> **Your instructions**: Make an exact copy of the entries below, with all images left out.

Document images with source code
#####

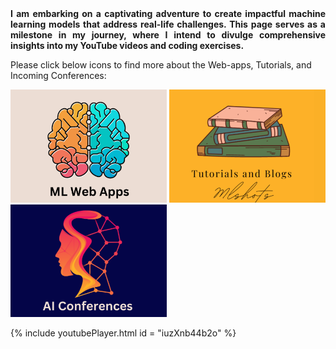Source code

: <div style="text-align: justify;">
<strong> I am embarking on a captivating adventure to create impactful machine learning models that address real-life challenges. This page serves as a milestone in my journey, where I intend to divulge comprehensive insights into my YouTube videos and coding exercises.</strong>
</div>


Please click below icons to find more about the Web-apps, Tutorials, and Incoming Conferences:

[<img alt="Image 1" width="250px" src="1.png" />](https://mlshots.live/Deep-Learning-Course/)
[<img alt="Image 2" width="250px" src="2.png" />](https://mlshots.live/Tutorial/)
[<img alt="Image 3" width="250px" src="3.png" />](https://sites.google.com/view/ml-shots/ai-conferences)




{% include youtubePlayer.html id = "iuzXnb44b2o" %}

#####

> **Answer box**:
Source code

: <div style="text-align: justify;">
<strong> I am embarking on a captivating adventure to create impactful machine learning models that address real-life challenges. This page serves as a milestone in my journey, where I intend to divulge comprehensive insights into my YouTube videos and coding exercises.</strong>
</div>


Please click below icons to find more about the Web-apps, Tutorials, and Incoming Conferences:

[<img alt="Image 1" width="250px" src="1.png" />](https://mlshots.live/Deep-Learning-Course/)
[<img alt="Image 2" width="250px" src="2.png" />](https://mlshots.live/Tutorial/)
[<img alt="Image 3" width="250px" src="3.png" />](https://sites.google.com/view/ml-shots/ai-conferences)




{% include youtubePlayer.html id = "iuzXnb44b2o" %}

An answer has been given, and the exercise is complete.